Lets say I have a data frame with options data. I would like to be able to quickly find an option on a given date with a given type, expiration that has delta closest to x. What’s the best way to do that?
Probably no help to you, but in the spreadsheet world, I have to -- set up a table of all spreads (by expiry, by side, by strike) -- then search on the deltas until I have one [abs[delta]] over my filter, -- then back up on row. The Pythonista process *might* be similar, with regard to forming a sub-table object for handy manipulation? Just guessing.
this will get the type and exp optionsDF[ (optionsDF.type == 'CALL') & (optionsDF.EXP == '20170907') ] closest delta you might need to use interp or take a look at http://xarray.pydata.org/en/stable/ it has nearest functions and N-dimensional functionality that would probably work well with options
If I want it to work fast, would I want to add these fields to the index? I tried but it behaves quirky and, oddly enough, we don't have a python expert in house (at least none that I can talk to).

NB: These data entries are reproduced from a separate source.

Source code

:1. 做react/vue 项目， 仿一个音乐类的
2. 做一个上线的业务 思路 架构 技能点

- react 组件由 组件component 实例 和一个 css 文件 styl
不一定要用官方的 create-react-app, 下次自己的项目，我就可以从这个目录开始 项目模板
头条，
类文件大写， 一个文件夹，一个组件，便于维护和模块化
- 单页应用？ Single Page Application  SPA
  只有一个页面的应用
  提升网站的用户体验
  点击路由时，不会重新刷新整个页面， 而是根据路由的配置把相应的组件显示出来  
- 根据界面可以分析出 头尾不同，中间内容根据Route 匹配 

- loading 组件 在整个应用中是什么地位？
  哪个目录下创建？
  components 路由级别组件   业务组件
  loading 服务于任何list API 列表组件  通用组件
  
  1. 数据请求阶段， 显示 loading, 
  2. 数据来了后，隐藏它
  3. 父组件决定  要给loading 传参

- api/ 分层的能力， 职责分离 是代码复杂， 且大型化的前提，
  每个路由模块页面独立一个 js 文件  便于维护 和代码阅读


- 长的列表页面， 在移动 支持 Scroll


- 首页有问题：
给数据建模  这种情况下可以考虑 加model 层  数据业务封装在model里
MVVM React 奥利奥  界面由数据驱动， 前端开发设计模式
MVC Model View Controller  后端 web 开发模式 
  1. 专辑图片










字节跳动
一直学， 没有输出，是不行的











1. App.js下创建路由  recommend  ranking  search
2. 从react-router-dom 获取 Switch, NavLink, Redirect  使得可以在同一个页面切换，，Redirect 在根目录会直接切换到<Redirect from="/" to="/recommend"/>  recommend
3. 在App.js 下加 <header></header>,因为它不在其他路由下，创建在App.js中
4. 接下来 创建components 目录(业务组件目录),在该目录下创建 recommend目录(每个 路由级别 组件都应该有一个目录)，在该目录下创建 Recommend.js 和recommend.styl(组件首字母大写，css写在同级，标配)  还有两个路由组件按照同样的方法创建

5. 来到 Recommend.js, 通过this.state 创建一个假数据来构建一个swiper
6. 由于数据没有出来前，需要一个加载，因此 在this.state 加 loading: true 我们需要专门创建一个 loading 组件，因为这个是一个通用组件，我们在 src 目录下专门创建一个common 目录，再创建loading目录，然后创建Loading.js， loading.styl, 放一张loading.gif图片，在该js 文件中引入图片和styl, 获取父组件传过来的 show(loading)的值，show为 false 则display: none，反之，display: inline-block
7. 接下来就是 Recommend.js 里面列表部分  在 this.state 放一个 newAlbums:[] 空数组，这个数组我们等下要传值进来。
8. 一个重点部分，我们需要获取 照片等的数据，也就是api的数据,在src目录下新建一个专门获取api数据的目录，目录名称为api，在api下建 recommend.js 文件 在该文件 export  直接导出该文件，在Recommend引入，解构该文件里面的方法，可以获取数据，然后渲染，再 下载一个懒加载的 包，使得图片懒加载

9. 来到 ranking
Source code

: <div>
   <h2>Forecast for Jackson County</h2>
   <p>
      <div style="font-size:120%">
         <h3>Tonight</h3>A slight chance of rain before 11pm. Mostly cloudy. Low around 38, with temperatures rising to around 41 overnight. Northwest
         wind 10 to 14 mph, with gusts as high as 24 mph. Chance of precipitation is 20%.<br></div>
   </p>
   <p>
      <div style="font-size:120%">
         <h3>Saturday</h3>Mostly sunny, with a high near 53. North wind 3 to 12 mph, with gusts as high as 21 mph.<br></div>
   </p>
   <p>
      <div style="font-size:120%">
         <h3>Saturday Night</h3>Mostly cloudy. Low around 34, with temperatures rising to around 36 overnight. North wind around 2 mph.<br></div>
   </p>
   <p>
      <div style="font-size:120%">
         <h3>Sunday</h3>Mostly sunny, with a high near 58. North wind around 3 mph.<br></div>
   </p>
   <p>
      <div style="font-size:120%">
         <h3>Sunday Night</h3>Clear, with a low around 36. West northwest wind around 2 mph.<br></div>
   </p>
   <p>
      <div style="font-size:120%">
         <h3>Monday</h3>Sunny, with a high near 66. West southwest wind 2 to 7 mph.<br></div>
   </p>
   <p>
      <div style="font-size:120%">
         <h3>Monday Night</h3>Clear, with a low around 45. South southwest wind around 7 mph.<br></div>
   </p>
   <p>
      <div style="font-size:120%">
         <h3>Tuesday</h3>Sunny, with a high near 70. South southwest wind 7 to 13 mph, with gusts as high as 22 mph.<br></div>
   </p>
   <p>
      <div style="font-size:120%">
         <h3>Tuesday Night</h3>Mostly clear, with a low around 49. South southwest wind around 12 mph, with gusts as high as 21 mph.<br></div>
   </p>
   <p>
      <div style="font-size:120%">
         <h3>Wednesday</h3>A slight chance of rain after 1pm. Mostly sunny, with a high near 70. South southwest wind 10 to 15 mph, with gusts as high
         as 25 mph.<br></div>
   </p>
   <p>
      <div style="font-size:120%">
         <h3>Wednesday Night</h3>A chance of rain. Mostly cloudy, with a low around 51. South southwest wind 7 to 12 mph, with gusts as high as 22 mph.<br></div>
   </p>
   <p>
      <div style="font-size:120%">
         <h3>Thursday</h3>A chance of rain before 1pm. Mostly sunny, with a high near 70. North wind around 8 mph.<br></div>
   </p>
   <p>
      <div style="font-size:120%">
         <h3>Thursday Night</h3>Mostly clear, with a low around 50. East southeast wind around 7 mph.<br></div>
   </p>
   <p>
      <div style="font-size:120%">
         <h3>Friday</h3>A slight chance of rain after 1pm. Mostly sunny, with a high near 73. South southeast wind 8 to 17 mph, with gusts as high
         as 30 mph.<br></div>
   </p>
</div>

Expanding Rosy's code targetDelta = 25 D = [ abs(x - targetDelta) for x in optionsDF[ (optionsDF.type == 'CALL') & (optionsDF.EXP == '20170907') ]] D.index(min(D) I have not actually tested this, but it is so simple it should work.
Pandas has wonderful features for that - in fact, I can even do something like Code: cond = (opt['exp']=='20170907') & (opt['cp']=='C') x = opt[cond][abs(opt['delta'] - targetDelta) == abs(opt['delta'] - targetDelta).min()] However, my main issue is that when I am searching through a lot of options, it works pretty slow. So instead I did something like Code: opt = pd.read_csv('spy.csv') opt.set_index(['date', 'exp', 'cp', 'strike'], inplace=True) after that I can search for complete combinations very quickly: subx = opt.loc[('20170903', '20170907', 'C', 15)] but ranges of dates misbehave badly - it seem to do an outside join on everything instead on a single field, e.g. if i do: Code: subx = opt.loc[('20170903', '20170907', 'C', 15):('20170703', '20170907', 'C', 15)] it will return every option that has a strike of 15 etc
The code I posted doesn't actually work, and it is too late to edit. This is why I should always test before posting. Something like this should work, but maybe not that quickly: targetDelta = 25 D = optionsDF[ (optionsDF.type == 'CALL') & (optionsDF.EXP == '20170907') ] D2 = D.Delta D3 = [ abs(x - targetDelta) for x in D2] D[ D3.index(min(D3)) ] One way to get around python slowness/flakiness when working with very large dataframes/tables is just to keep your options in a relational database and access via SQL. I use cx_Oracle for python queries against an EOD options table (multi-source) of > 4mmm rows. Speed is quite good and complex self-joins, where-clause filters, etc. behave flawlessly.
Don't be scared by databases. You don't need to set up a MySQL/MariaDB server. I use SQLite all the time and it's great for organizing data. Instead of being server based, SQLite is file based. You have access to all the normal SQL syntax, table structures, primary keys, etc. Best yet Python has very good bindings with SQLite.
I doubt a relational db would be an improvement speed-wise - pretty sure my data frame fits into memory and pandas is pretty efficient. I just don’t know how do implement it properly for specific types of searches
Code: import xarray as xr import pandas as pd df=pd.read_csv('http://www.deltaneutral.com/files/Sample_SPX_20151001_to_20151030.csv') sdf=df[ (df.type=='call') & (df.expiration=='10/16/2015') & (df.quotedate == '10/01/2015') &(df.underlying=='SPX')] sxdf=xr.Dataset.from_dataframe(sdf) sxdf.set_index(strike='strike', inplace=True) sxdf.sel(strike=[621],method='nearest').to_dataframe()